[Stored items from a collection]
_____

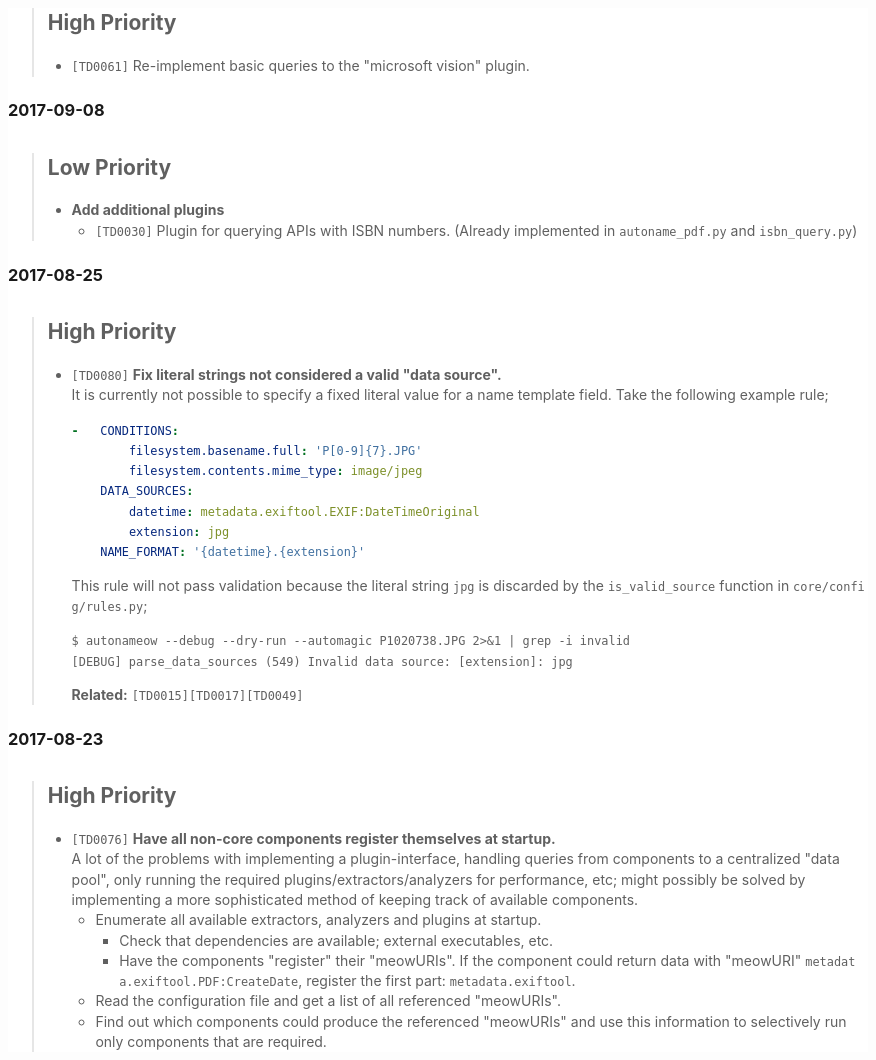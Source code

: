 > High Priority
> -------------
>
> * `[TD0061]` Re-implement basic queries to the "microsoft vision" plugin.

### 2017-09-08

> Low Priority
> ------------
>
> * __Add additional plugins__
>     * `[TD0030]` Plugin for querying APIs with ISBN numbers.
>       (Already implemented in `autoname_pdf.py` and `isbn_query.py`)

### 2017-08-25

> High Priority
> -------------
>
> * `[TD0080]` __Fix literal strings not considered a valid "data source".__  
>   It is currently not possible to specify a fixed literal value for a name
>   template field. Take the following example rule;
>
>     ```yaml
>   -   CONDITIONS:
>             filesystem.basename.full: 'P[0-9]{7}.JPG'
>             filesystem.contents.mime_type: image/jpeg
>         DATA_SOURCES:
>             datetime: metadata.exiftool.EXIF:DateTimeOriginal
>             extension: jpg
>         NAME_FORMAT: '{datetime}.{extension}'
>     ```
>
>   This rule will not pass validation because the literal string `jpg` is
>   discarded by the `is_valid_source` function in `core/config/rules.py`;
>
>   ```
>   $ autonameow --debug --dry-run --automagic P1020738.JPG 2>&1 | grep -i invalid
>   [DEBUG] parse_data_sources (549) Invalid data source: [extension]: jpg
>   ```
>
>   __Related:__ `[TD0015][TD0017][TD0049]`

### 2017-08-23

> High Priority
> -------------
>
> * `[TD0076]` __Have all non-core components register themselves at startup.__  
>   A lot of the problems with implementing a plugin-interface, handling queries
>   from components to a centralized "data pool", only running the required
>   plugins/extractors/analyzers for performance, etc; might possibly be solved
>   by implementing a more sophisticated method of keeping track of available
>   components.
>     * Enumerate all available extractors, analyzers and plugins at startup.
>         * Check that dependencies are available; external executables, etc.
>         * Have the components "register" their "meowURIs". If the component
>           could return data with "meowURI"
>           `metadata.exiftool.PDF:CreateDate`, register the first part:
>           `metadata.exiftool`.
>     * Read the configuration file and get a list of all referenced "meowURIs".
>     * Find out which components could produce the referenced "meowURIs" and
>       use this information to selectively run only components that are
>       required.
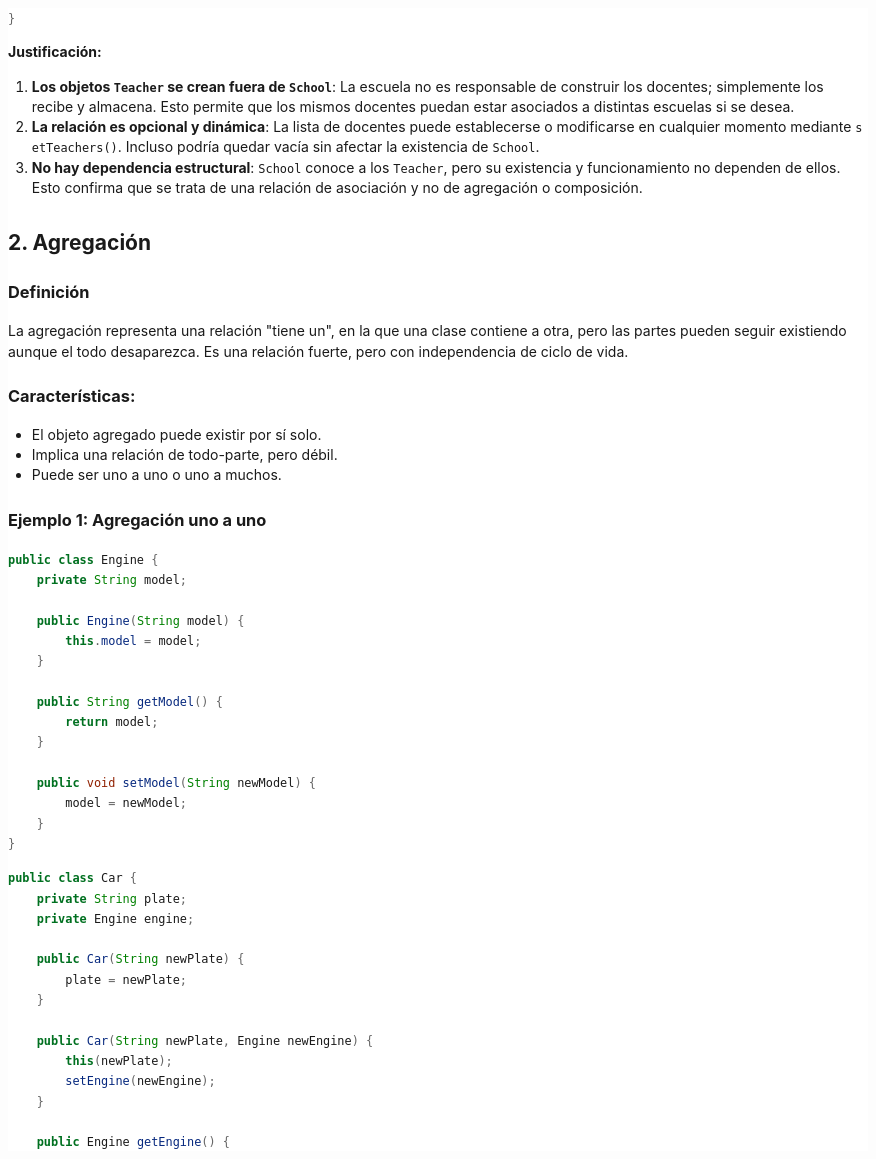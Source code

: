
 ```java
}
```

**Justificación:**

1. **Los objetos `Teacher` se crean fuera de `School`**: La escuela no es responsable de construir los docentes; simplemente los recibe y almacena. Esto permite que los mismos docentes puedan estar asociados a distintas escuelas si se desea.
2. **La relación es opcional y dinámica**: La lista de docentes puede establecerse o modificarse en cualquier momento mediante `setTeachers()`. Incluso podría quedar vacía sin afectar la existencia de `School`.
3. **No hay dependencia estructural**: `School` conoce a los `Teacher`, pero su existencia y funcionamiento no dependen de ellos. Esto confirma que se trata de una relación de asociación y no de agregación o composición.


## 2. Agregación

### Definición

La agregación representa una relación "tiene un", en la que una clase contiene a otra, pero las partes pueden seguir existiendo aunque el todo desaparezca. Es una relación fuerte, pero con independencia de ciclo de vida.

### Características:

* El objeto agregado puede existir por sí solo.
* Implica una relación de todo-parte, pero débil.
* Puede ser uno a uno o uno a muchos.

### Ejemplo 1: Agregación uno a uno

```java
public class Engine {
    private String model;

    public Engine(String model) {
        this.model = model;
    }

    public String getModel() {
        return model;
    }

    public void setModel(String newModel) {
        model = newModel;
    }
}
```

```java
public class Car {
    private String plate;
    private Engine engine;

    public Car(String newPlate) {
        plate = newPlate;
    }

    public Car(String newPlate, Engine newEngine) {
        this(newPlate);
        setEngine(newEngine);
    }

    public Engine getEngine() {
```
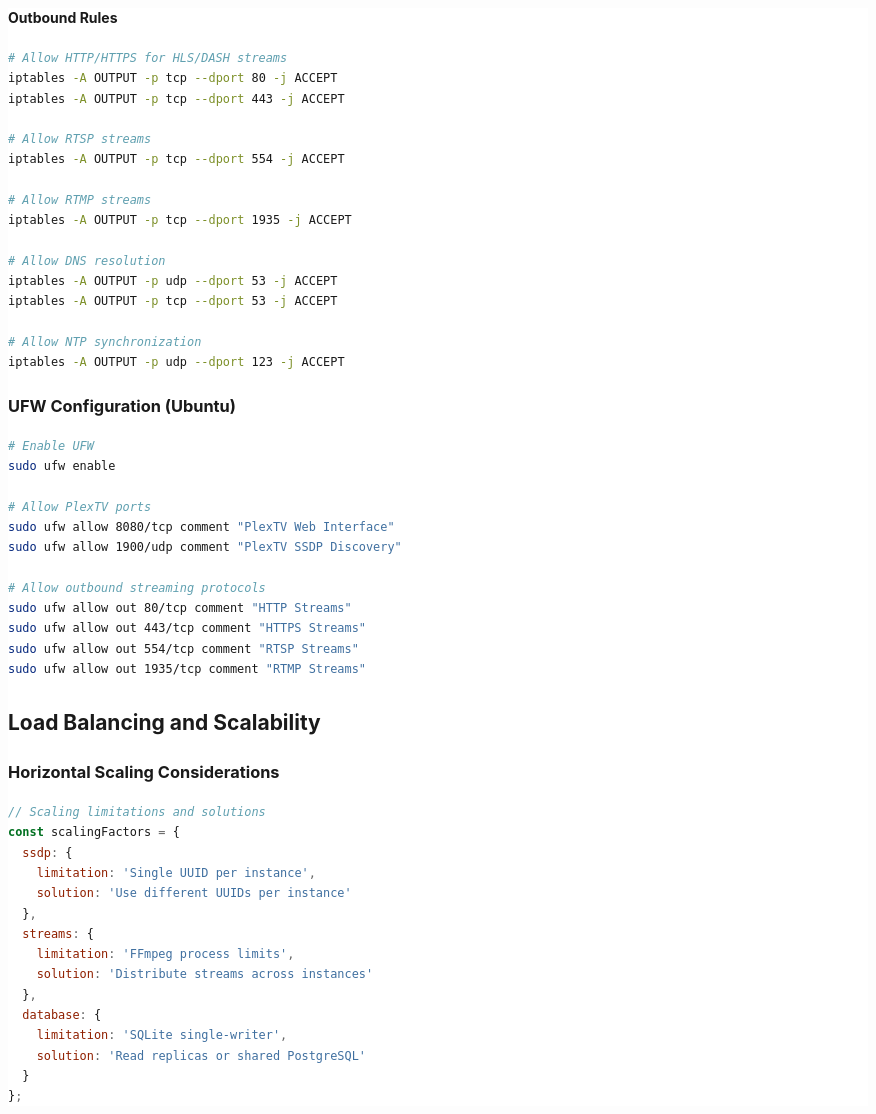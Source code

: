 #### Outbound Rules
```bash
# Allow HTTP/HTTPS for HLS/DASH streams
iptables -A OUTPUT -p tcp --dport 80 -j ACCEPT
iptables -A OUTPUT -p tcp --dport 443 -j ACCEPT

# Allow RTSP streams
iptables -A OUTPUT -p tcp --dport 554 -j ACCEPT

# Allow RTMP streams  
iptables -A OUTPUT -p tcp --dport 1935 -j ACCEPT

# Allow DNS resolution
iptables -A OUTPUT -p udp --dport 53 -j ACCEPT
iptables -A OUTPUT -p tcp --dport 53 -j ACCEPT

# Allow NTP synchronization
iptables -A OUTPUT -p udp --dport 123 -j ACCEPT
```

### UFW Configuration (Ubuntu)
```bash
# Enable UFW
sudo ufw enable

# Allow PlexTV ports
sudo ufw allow 8080/tcp comment "PlexTV Web Interface"
sudo ufw allow 1900/udp comment "PlexTV SSDP Discovery"

# Allow outbound streaming protocols
sudo ufw allow out 80/tcp comment "HTTP Streams"
sudo ufw allow out 443/tcp comment "HTTPS Streams" 
sudo ufw allow out 554/tcp comment "RTSP Streams"
sudo ufw allow out 1935/tcp comment "RTMP Streams"
```

## Load Balancing and Scalability

### Horizontal Scaling Considerations
```javascript
// Scaling limitations and solutions
const scalingFactors = {
  ssdp: {
    limitation: 'Single UUID per instance',
    solution: 'Use different UUIDs per instance'
  },
  streams: {
    limitation: 'FFmpeg process limits',
    solution: 'Distribute streams across instances'
  },
  database: {
    limitation: 'SQLite single-writer',
    solution: 'Read replicas or shared PostgreSQL'
  }
};
```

_____

• Aim of the task: Set down word for word the lines from the first entry through the line with "(Already implemented in", both included, omitting pictures.

• Written solution:
Source code

: > High Priority
> -------------
>
> * `[TD0061]` Re-implement basic queries to the "microsoft vision" plugin.

### 2017-09-08

> Low Priority
> ------------
>
> * __Add additional plugins__
>     * `[TD0030]` Plugin for querying APIs with ISBN numbers.
>       (Already implemented in `autoname_pdf.py` and `isbn_query.py`)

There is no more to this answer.